### EXCERPTED DATA

Content starts

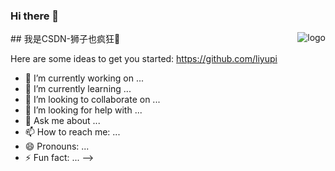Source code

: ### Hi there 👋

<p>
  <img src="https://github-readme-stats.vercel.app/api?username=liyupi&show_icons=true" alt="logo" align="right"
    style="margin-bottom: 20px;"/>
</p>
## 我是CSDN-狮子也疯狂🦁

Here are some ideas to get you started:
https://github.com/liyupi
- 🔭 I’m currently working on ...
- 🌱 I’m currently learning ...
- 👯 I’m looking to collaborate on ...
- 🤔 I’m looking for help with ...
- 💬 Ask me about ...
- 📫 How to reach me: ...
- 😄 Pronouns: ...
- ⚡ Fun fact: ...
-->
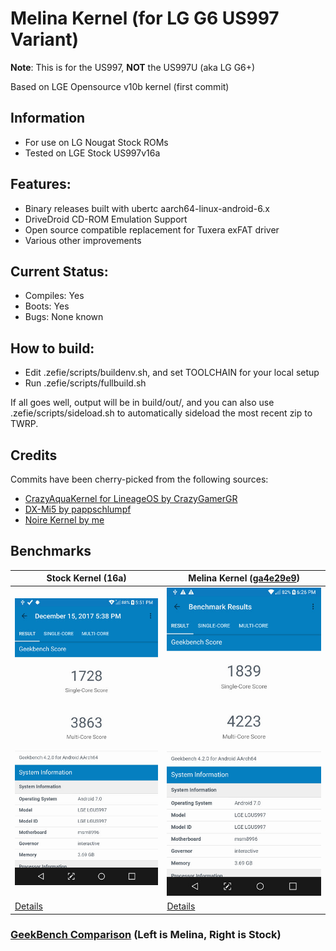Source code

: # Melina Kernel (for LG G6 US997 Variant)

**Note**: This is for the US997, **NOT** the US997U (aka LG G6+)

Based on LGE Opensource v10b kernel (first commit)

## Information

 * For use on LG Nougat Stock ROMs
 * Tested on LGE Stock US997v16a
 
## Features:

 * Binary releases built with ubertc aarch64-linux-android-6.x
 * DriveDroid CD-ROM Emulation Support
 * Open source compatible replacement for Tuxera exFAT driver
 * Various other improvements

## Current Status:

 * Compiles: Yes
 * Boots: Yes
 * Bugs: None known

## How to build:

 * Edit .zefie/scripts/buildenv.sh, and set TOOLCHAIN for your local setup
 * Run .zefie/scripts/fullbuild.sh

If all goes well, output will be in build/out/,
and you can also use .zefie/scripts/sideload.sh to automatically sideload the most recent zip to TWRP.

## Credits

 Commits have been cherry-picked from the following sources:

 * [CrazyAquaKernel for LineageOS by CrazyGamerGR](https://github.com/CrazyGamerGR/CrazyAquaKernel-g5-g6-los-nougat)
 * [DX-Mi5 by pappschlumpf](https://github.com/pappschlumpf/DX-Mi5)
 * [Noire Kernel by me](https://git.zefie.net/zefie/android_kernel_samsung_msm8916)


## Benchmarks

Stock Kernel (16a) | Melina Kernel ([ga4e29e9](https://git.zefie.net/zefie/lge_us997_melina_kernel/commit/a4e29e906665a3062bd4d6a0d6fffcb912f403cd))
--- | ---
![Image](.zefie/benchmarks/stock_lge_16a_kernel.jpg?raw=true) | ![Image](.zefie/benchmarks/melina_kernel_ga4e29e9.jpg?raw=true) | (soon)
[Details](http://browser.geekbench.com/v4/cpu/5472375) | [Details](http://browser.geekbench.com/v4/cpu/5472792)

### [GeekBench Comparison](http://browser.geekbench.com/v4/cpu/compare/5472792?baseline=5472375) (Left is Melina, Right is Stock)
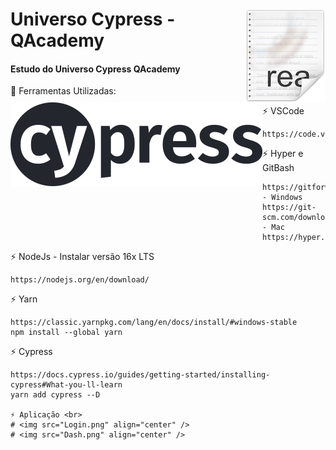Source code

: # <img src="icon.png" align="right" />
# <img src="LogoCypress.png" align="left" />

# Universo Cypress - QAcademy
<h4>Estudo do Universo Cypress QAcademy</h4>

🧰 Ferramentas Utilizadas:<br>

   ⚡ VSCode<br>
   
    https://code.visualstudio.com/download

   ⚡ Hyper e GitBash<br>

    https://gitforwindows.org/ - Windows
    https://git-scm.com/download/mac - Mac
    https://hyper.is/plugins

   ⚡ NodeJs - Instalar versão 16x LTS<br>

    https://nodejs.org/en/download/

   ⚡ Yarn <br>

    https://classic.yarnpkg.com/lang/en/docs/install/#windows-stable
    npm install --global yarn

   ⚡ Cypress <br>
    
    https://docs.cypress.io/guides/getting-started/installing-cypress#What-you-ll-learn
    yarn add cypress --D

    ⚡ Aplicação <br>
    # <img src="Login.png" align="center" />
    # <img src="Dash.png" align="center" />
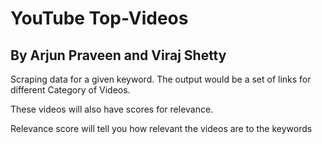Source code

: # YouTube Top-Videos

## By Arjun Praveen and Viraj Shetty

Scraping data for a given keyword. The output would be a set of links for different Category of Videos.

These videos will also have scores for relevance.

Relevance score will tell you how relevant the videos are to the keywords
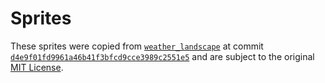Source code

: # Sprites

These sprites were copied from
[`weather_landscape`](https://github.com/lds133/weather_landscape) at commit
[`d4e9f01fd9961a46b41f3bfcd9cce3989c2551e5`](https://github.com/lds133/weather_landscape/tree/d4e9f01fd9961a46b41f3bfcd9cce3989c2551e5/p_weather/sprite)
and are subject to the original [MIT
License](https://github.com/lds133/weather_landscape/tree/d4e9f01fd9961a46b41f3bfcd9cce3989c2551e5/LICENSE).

Content ends

### YOUR INSTRUCTIONS
Restate the entries above word for word, keeping pictures out of the copy.

### EXERCISE SOLUTION
Source code

: ### Hi there 👋

<p>
  <img src="https://github-readme-stats.vercel.app/api?username=liyupi&show_icons=true" alt="logo" align="right"
    style="margin-bottom: 20px;"/>
</p>
## 我是CSDN-狮子也疯狂🦁

Here are some ideas to get you started:
https://github.com/liyupi
- 🔭 I’m currently working on ...
- 🌱 I’m currently learning ...
- 👯 I’m looking to collaborate on ...
- 🤔 I’m looking for help with ...
- 💬 Ask me about ...
- 📫 How to reach me: ...
- 😄 Pronouns: ...
- ⚡ Fun fact: ...
-->
Source code

: # Melina Kernel (for LG G6 US997 Variant)

**Note**: This is for the US997, **NOT** the US997U (aka LG G6+)

Based on LGE Opensource v10b kernel (first commit)

## Information

 * For use on LG Nougat Stock ROMs
 * Tested on LGE Stock US997v16a
 
## Features:

 * Binary releases built with ubertc aarch64-linux-android-6.x
 * DriveDroid CD-ROM Emulation Support
 * Open source compatible replacement for Tuxera exFAT driver
 * Various other improvements

## Current Status:

 * Compiles: Yes
 * Boots: Yes
 * Bugs: None known

## How to build:

 * Edit .zefie/scripts/buildenv.sh, and set TOOLCHAIN for your local setup
 * Run .zefie/scripts/fullbuild.sh

If all goes well, output will be in build/out/,
and you can also use .zefie/scripts/sideload.sh to automatically sideload the most recent zip to TWRP.

## Credits

 Commits have been cherry-picked from the following sources:

 * [CrazyAquaKernel for LineageOS by CrazyGamerGR](https://github.com/CrazyGamerGR/CrazyAquaKernel-g5-g6-los-nougat)
 * [DX-Mi5 by pappschlumpf](https://github.com/pappschlumpf/DX-Mi5)
 * [Noire Kernel by me](https://git.zefie.net/zefie/android_kernel_samsung_msm8916)


## Benchmarks

Stock Kernel (16a) | Melina Kernel ([ga4e29e9](https://git.zefie.net/zefie/lge_us997_melina_kernel/commit/a4e29e906665a3062bd4d6a0d6fffcb912f403cd))
--- | ---
![Image](.zefie/benchmarks/stock_lge_16a_kernel.jpg?raw=true) | ![Image](.zefie/benchmarks/melina_kernel_ga4e29e9.jpg?raw=true) | (soon)
[Details](http://browser.geekbench.com/v4/cpu/5472375) | [Details](http://browser.geekbench.com/v4/cpu/5472792)

### [GeekBench Comparison](http://browser.geekbench.com/v4/cpu/compare/5472792?baseline=5472375) (Left is Melina, Right is Stock)
Source code

: # <img src="icon.png" align="right" />
# <img src="LogoCypress.png" align="left" />

# Universo Cypress - QAcademy
<h4>Estudo do Universo Cypress QAcademy</h4>

🧰 Ferramentas Utilizadas:<br>

   ⚡ VSCode<br>
   
    https://code.visualstudio.com/download

   ⚡ Hyper e GitBash<br>

    https://gitforwindows.org/ - Windows
    https://git-scm.com/download/mac - Mac
    https://hyper.is/plugins

   ⚡ NodeJs - Instalar versão 16x LTS<br>

    https://nodejs.org/en/download/

   ⚡ Yarn <br>

    https://classic.yarnpkg.com/lang/en/docs/install/#windows-stable
    npm install --global yarn

   ⚡ Cypress <br>
    
    https://docs.cypress.io/guides/getting-started/installing-cypress#What-you-ll-learn
    yarn add cypress --D

    ⚡ Aplicação <br>
    # <img src="Login.png" align="center" />
    # <img src="Dash.png" align="center" />
Source code

: # YouTube Top-Videos

## By Arjun Praveen and Viraj Shetty

Scraping data for a given keyword. The output would be a set of links for different Category of Videos.

These videos will also have scores for relevance.

Relevance score will tell you how relevant the videos are to the keywords
Source code

: # Sprites

These sprites were copied from
[`weather_landscape`](https://github.com/lds133/weather_landscape) at commit
[`d4e9f01fd9961a46b41f3bfcd9cce3989c2551e5`](https://github.com/lds133/weather_landscape/tree/d4e9f01fd9961a46b41f3bfcd9cce3989c2551e5/p_weather/sprite)
and are subject to the original [MIT
License](https://github.com/lds133/weather_landscape/tree/d4e9f01fd9961a46b41f3bfcd9cce3989c2551e5/LICENSE).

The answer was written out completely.